Assigned task:
Please count the lines of the data that contain "prohibits" and state only the total.

(Stored data entries)
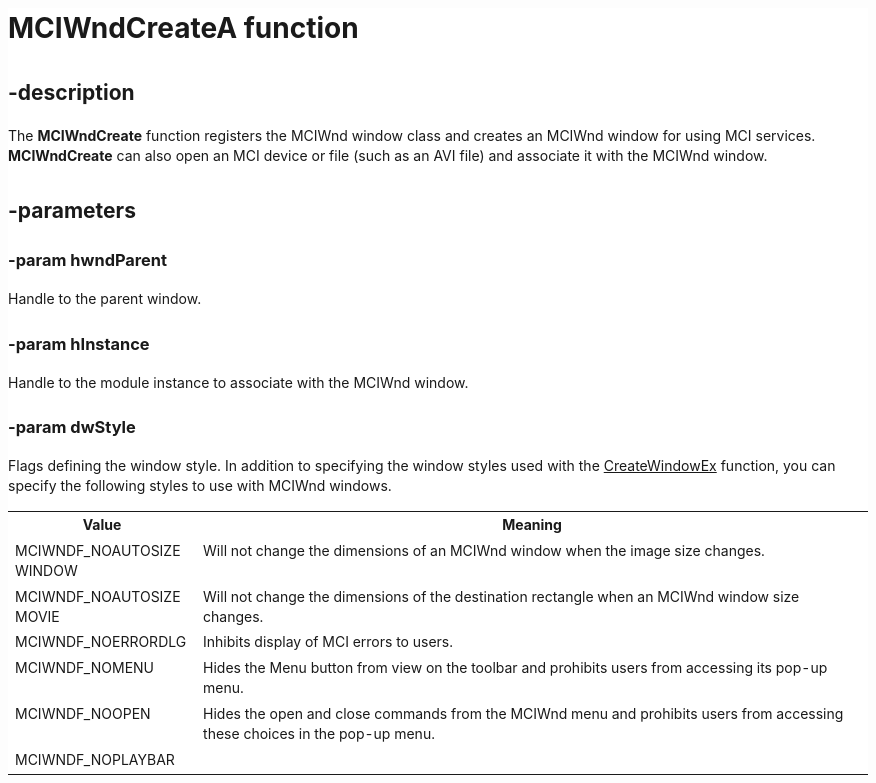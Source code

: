 
# MCIWndCreateA function


## -description



The <b>MCIWndCreate</b> function registers the MCIWnd window class and creates an MCIWnd window for using MCI services. <b>MCIWndCreate</b> can also open an MCI device or file (such as an AVI file) and associate it with the MCIWnd window.




## -parameters




### -param hwndParent

Handle to the parent window.


### -param hInstance

Handle to the module instance to associate with the MCIWnd window.


### -param dwStyle

Flags defining the window style. In addition to specifying the window styles used with the <a href="https://go.microsoft.com/fwlink/p/?linkid=16991">CreateWindowEx</a> function, you can specify the following styles to use with MCIWnd windows.

<table>
<tr>
<th>Value
</th>
<th>Meaning
</th>
</tr>
<tr>
<td>MCIWNDF_NOAUTOSIZEWINDOW</td>
<td>Will not change the dimensions of an MCIWnd window when the image size changes.</td>
</tr>
<tr>
<td>MCIWNDF_NOAUTOSIZEMOVIE</td>
<td>Will not change the dimensions of the destination rectangle when an MCIWnd window size changes.</td>
</tr>
<tr>
<td>MCIWNDF_NOERRORDLG</td>
<td>Inhibits display of MCI errors to users.</td>
</tr>
<tr>
<td>MCIWNDF_NOMENU</td>
<td>Hides the Menu button from view on the toolbar and prohibits users from accessing its pop-up menu.</td>
</tr>
<tr>
<td>MCIWNDF_NOOPEN</td>
<td>Hides the open and close commands from the MCIWnd menu and prohibits users from accessing these choices in the pop-up menu.</td>
</tr>
<tr>
<td>MCIWNDF_NOPLAYBAR</td>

Answer space:
2